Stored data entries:

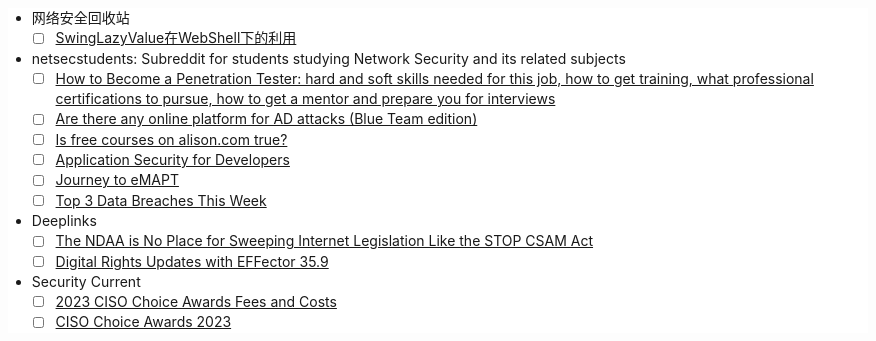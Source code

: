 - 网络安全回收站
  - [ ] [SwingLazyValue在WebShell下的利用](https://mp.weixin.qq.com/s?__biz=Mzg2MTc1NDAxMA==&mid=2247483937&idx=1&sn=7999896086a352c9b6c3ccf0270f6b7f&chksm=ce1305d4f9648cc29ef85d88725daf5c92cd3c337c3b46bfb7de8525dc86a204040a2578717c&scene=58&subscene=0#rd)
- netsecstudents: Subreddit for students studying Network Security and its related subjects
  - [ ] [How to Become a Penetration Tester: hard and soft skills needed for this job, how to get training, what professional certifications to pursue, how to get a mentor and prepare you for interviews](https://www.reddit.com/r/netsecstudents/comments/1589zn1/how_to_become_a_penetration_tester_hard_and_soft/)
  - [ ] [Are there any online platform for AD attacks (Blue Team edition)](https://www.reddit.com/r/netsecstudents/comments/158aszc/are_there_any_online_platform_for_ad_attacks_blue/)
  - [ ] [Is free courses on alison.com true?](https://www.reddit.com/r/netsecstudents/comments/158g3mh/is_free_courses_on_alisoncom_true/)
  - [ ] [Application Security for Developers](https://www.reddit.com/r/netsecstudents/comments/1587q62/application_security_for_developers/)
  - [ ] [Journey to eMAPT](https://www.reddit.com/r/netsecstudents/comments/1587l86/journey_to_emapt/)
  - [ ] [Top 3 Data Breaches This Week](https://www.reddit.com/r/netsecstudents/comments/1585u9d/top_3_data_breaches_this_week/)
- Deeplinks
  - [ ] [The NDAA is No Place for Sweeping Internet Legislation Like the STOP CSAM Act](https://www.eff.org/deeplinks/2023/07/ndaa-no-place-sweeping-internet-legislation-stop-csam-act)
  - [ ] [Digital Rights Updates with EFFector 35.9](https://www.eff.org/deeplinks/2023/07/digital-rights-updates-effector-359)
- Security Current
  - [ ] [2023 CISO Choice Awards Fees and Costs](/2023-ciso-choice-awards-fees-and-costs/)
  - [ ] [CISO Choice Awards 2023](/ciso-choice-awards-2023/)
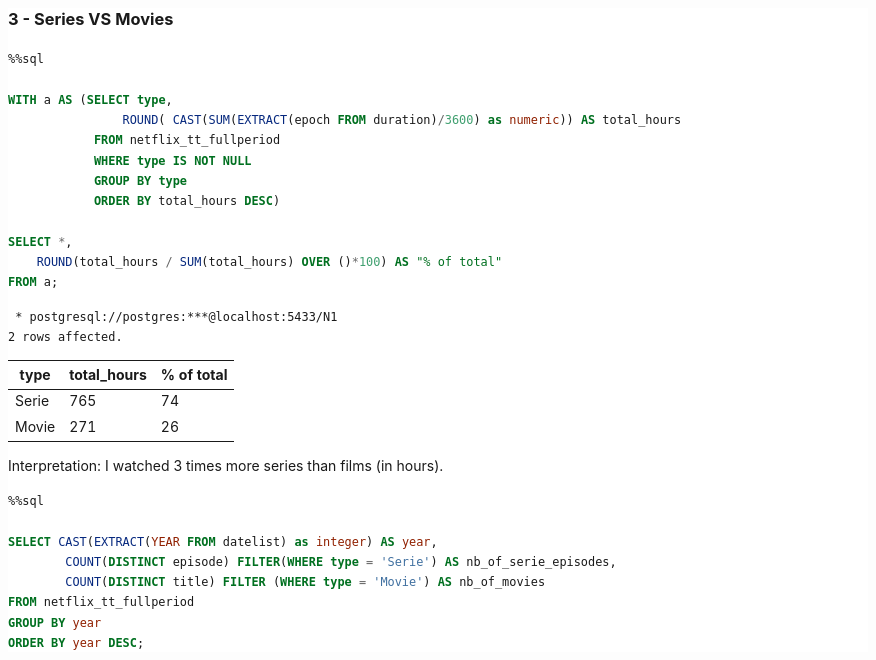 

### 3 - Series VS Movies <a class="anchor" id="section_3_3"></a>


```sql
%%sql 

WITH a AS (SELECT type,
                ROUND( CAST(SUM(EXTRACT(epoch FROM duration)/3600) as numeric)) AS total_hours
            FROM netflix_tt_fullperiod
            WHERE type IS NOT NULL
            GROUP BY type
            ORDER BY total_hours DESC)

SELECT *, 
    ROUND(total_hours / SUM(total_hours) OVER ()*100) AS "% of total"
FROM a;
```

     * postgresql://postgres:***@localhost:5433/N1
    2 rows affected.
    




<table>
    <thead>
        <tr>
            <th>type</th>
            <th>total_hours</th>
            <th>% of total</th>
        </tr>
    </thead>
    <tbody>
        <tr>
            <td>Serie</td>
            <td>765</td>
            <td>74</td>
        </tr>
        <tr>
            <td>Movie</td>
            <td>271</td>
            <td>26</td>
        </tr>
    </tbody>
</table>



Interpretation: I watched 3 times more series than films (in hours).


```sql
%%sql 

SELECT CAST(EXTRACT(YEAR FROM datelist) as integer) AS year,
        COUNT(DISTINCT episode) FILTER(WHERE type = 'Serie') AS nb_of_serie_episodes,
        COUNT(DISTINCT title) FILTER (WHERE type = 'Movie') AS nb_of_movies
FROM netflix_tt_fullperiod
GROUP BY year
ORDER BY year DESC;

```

WHAT THIS TASK INVOLVES: Could you set down, exactly as written, every line from the start of the records above through the line containing "- [ ] [How to", leaving the pictures out?

ANSWER BOX:
Source code

: - 网络安全回收站
  - [ ] [SwingLazyValue在WebShell下的利用](https://mp.weixin.qq.com/s?__biz=Mzg2MTc1NDAxMA==&mid=2247483937&idx=1&sn=7999896086a352c9b6c3ccf0270f6b7f&chksm=ce1305d4f9648cc29ef85d88725daf5c92cd3c337c3b46bfb7de8525dc86a204040a2578717c&scene=58&subscene=0#rd)
- netsecstudents: Subreddit for students studying Network Security and its related subjects
  - [ ] [How to Become a Penetration Tester: hard and soft skills needed for this job, how to get training, what professional certifications to pursue, how to get a mentor and prepare you for interviews](https://www.reddit.com/r/netsecstudents/comments/1589zn1/how_to_become_a_penetration_tester_hard_and_soft/)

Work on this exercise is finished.